# DIY CO2. . .not working?



## Pens_Fan (Nov 7, 2006)

I made my first attempt at a DIY CO2 setup, but it doesn't seem to be working. I set it up on Saturday and tested the pH, which was 7.6. I tested it again today, and it hasn't dropped any. I checked for leaks before i put it on the tank, and I didn't have any. I'm using an airstone that produces fine bubbles for a diffuser. I read on here that the pH should drop within 24 hours. Any chance of it taking longer than 3 days?

I was also looking into buying a different diffuser: _Aqua Medic Circular CO2 Reactor_ (Aquarium Supply Store) Any comments on this, and whether I would be better of with this type rather than an airstone?

Thanks for the help!


----------



## John N. (Dec 11, 2005)

The airstone is not an ideal method for diffusion CO2. Large bubbles emerge, and are quick to rush to the surface. Alternatives are the glass diffusers like the ones from aqmagic.com, or the Hagen Nutrafin ladder (drsfostersmith.com, $10). The ladder works exactly like the Aquamedic circular reactor and is very efficient at dissolving CO2. You might actually find a used one in the For Sale section if you post a WTB ad. 

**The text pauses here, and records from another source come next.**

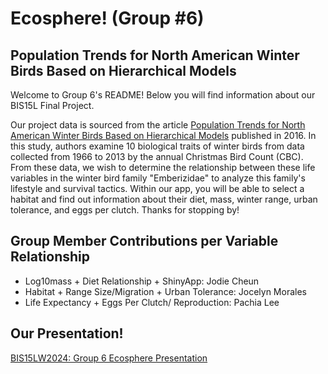 # Ecosphere! (Group #6)

## Population Trends for North American Winter Birds Based on Hierarchical Models

Welcome to Group 6's README! Below you will find information about our BIS15L Final Project.

Our project data is sourced from the article [Population Trends for North American Winter Birds Based on Hierarchical Models](https://esajournals.onlinelibrary.wiley.com/doi/10.1002/ecs2.1351) published in 2016. In this study, authors examine 10 biological traits of winter birds from data collected from 1966 to 2013 by the annual Christmas Bird Count (CBC). From these data, we wish to determine the relationship between these life variables in the winter bird family "Emberizidae" to analyze this family's lifestyle and survival tactics. Within our app, you will be able to select a habitat and find out information about their diet, mass, winter range, urban tolerance, and eggs per clutch. Thanks for stopping by! 

## Group Member Contributions per Variable Relationship

- Log10mass + Diet Relationship + ShinyApp: Jodie Cheun
- Habitat + Range Size/Migration + Urban Tolerance: Jocelyn Morales
- Life Expectancy + Eggs Per Clutch/ Reproduction: Pachia Lee

## Our Presentation! 
[BIS15LW2024: Group 6 Ecosphere Presentation](https://docs.google.com/presentation/d/1BN9HsVjzjM23w02TPsVLT6UbEeYC65nxbEI6GZpzlvE/edit?usp=sharing)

In any event, given no leaks and CO2 emerging inside the diffusing method, you should see a pH drop to a certain degree in 24 hours. See if placing the airstone directly under your intake so that the bubbles get sucked into your filter helps.

-John N.


----------



## Pens_Fan (Nov 7, 2006)

John N. said:


> The airstone is not an ideal method for diffusion CO2. Large bubbles emerge, and are quick to rush to the surface. Alternatives are the glass diffusers like the ones from aqmagic.com, or the Hagen Nutrafin ladder (drsfostersmith.com, $10). The ladder works exactly like the Aquamedic circular reactor and is very efficient at dissolving CO2. You might actually find a used one in the For Sale section if you post a WTB ad.
> 
> In any event, given no leaks and CO2 emerging inside the diffusing method, you should see a pH drop to a certain degree in 24 hours. See if placing the airstone directly under your intake so that the bubbles get sucked into your filter helps.
> 
> -John N.


I have a 30 xtra tall tank, and I've heard that the Hagen Nutrafin ladder wouldn't be sufficient enough. I'll look into the glass diffuser! Thanks for the info!


----------



## Sammie7 (Oct 3, 2006)

I think they meant the whole system as in the cannister with the ladder wouldn't be sufficient. However, the ladder itself is still a pretty efficient method of diffusion IMO.


----------



## vic46 (Oct 20, 2006)

*Co2*

What is the tank size? Do you have a bubble per second rate? 
The diffusion density (ppm) is certainly a product of the volume of the tank relative to the rate of CO2 injection. The pH impact will occur far more quickly in a small tank as opposed to a larger tank at a given rate of injection. As has been said the air stone is not very efficient. You could get a limewood diffuser/"air stone". Their bubble size is almost a mist. Also the comment relative to arranging the stone so that the output hits the filter inlet is a great way to enhance the CO2 diffusion rate.
Vic


----------



## Pens_Fan (Nov 7, 2006)

vic46 said:


> What is the tank size? Do you have a bubble per second rate?
> The diffusion density (ppm) is certainly a product of the volume of the tank relative to the rate of CO2 injection. The pH impact will occur far more quickly in a small tank as opposed to a larger tank at a given rate of injection. As has been said the air stone is not very efficient. You could get a limewood diffuser/"air stone". Their bubble size is almost a mist. Also the comment relative to arranging the stone so that the output hits the filter inlet is a great way to enhance the CO2 diffusion rate.
> Vic


I have a 30 gallon aquarium, and I do not have a device attached for a bubble per second rate. I put the air stone under my inlet today, so I'll test the ph tomorrow to see if it has dropped.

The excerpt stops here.